## Records contained in a dataset
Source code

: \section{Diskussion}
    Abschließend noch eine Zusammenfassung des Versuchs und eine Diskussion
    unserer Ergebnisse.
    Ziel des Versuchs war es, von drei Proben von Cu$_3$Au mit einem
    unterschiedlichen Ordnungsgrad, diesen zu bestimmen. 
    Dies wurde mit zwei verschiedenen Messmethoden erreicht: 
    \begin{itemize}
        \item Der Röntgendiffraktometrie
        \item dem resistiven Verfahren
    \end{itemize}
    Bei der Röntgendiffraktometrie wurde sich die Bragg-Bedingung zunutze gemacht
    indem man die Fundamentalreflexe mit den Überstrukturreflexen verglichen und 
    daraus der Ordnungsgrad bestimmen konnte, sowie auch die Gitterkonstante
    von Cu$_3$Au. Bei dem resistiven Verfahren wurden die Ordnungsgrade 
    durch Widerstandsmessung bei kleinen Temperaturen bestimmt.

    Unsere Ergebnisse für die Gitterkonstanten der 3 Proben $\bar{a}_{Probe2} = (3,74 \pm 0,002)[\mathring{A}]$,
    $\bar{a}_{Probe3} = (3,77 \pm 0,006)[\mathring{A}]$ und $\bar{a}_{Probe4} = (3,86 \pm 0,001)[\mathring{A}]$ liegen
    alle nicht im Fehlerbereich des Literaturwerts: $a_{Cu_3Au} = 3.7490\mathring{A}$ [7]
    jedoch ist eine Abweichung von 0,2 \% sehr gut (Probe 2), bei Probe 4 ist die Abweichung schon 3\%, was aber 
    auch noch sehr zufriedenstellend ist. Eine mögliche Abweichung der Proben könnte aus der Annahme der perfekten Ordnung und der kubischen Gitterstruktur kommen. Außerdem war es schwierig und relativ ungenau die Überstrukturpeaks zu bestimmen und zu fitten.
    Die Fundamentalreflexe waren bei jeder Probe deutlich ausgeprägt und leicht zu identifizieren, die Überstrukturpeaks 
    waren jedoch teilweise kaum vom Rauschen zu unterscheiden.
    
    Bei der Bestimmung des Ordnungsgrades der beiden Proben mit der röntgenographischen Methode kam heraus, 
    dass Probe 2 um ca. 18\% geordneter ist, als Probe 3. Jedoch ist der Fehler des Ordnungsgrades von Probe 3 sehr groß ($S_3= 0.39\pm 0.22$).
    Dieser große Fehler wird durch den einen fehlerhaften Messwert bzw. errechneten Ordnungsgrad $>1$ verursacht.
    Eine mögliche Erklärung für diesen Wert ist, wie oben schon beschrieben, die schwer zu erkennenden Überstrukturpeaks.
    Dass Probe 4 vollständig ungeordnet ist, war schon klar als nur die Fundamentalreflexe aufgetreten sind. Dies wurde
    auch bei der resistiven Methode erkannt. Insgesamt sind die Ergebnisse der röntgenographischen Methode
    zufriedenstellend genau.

## Task objective
Reproduce the entries exactly, each one as given.

## Response
Source code

: \section{Diskussion}
    Abschließend noch eine Zusammenfassung des Versuchs und eine Diskussion
    unserer Ergebnisse.
    Ziel des Versuchs war es, von drei Proben von Cu$_3$Au mit einem
    unterschiedlichen Ordnungsgrad, diesen zu bestimmen. 
    Dies wurde mit zwei verschiedenen Messmethoden erreicht: 
    \begin{itemize}
        \item Der Röntgendiffraktometrie
        \item dem resistiven Verfahren
    \end{itemize}
    Bei der Röntgendiffraktometrie wurde sich die Bragg-Bedingung zunutze gemacht
    indem man die Fundamentalreflexe mit den Überstrukturreflexen verglichen und 
    daraus der Ordnungsgrad bestimmen konnte, sowie auch die Gitterkonstante
    von Cu$_3$Au. Bei dem resistiven Verfahren wurden die Ordnungsgrade 
    durch Widerstandsmessung bei kleinen Temperaturen bestimmt.

    Unsere Ergebnisse für die Gitterkonstanten der 3 Proben $\bar{a}_{Probe2} = (3,74 \pm 0,002)[\mathring{A}]$,
    $\bar{a}_{Probe3} = (3,77 \pm 0,006)[\mathring{A}]$ und $\bar{a}_{Probe4} = (3,86 \pm 0,001)[\mathring{A}]$ liegen
    alle nicht im Fehlerbereich des Literaturwerts: $a_{Cu_3Au} = 3.7490\mathring{A}$ [7]
    jedoch ist eine Abweichung von 0,2 \% sehr gut (Probe 2), bei Probe 4 ist die Abweichung schon 3\%, was aber 
    auch noch sehr zufriedenstellend ist. Eine mögliche Abweichung der Proben könnte aus der Annahme der perfekten Ordnung und der kubischen Gitterstruktur kommen. Außerdem war es schwierig und relativ ungenau die Überstrukturpeaks zu bestimmen und zu fitten.
    Die Fundamentalreflexe waren bei jeder Probe deutlich ausgeprägt und leicht zu identifizieren, die Überstrukturpeaks 
    waren jedoch teilweise kaum vom Rauschen zu unterscheiden.
    
    Bei der Bestimmung des Ordnungsgrades der beiden Proben mit der röntgenographischen Methode kam heraus, 
    dass Probe 2 um ca. 18\% geordneter ist, als Probe 3. Jedoch ist der Fehler des Ordnungsgrades von Probe 3 sehr groß ($S_3= 0.39\pm 0.22$).
    Dieser große Fehler wird durch den einen fehlerhaften Messwert bzw. errechneten Ordnungsgrad $>1$ verursacht.
    Eine mögliche Erklärung für diesen Wert ist, wie oben schon beschrieben, die schwer zu erkennenden Überstrukturpeaks.
    Dass Probe 4 vollständig ungeordnet ist, war schon klar als nur die Fundamentalreflexe aufgetreten sind. Dies wurde
    auch bei der resistiven Methode erkannt. Insgesamt sind die Ergebnisse der röntgenographischen Methode
    zufriedenstellend genau.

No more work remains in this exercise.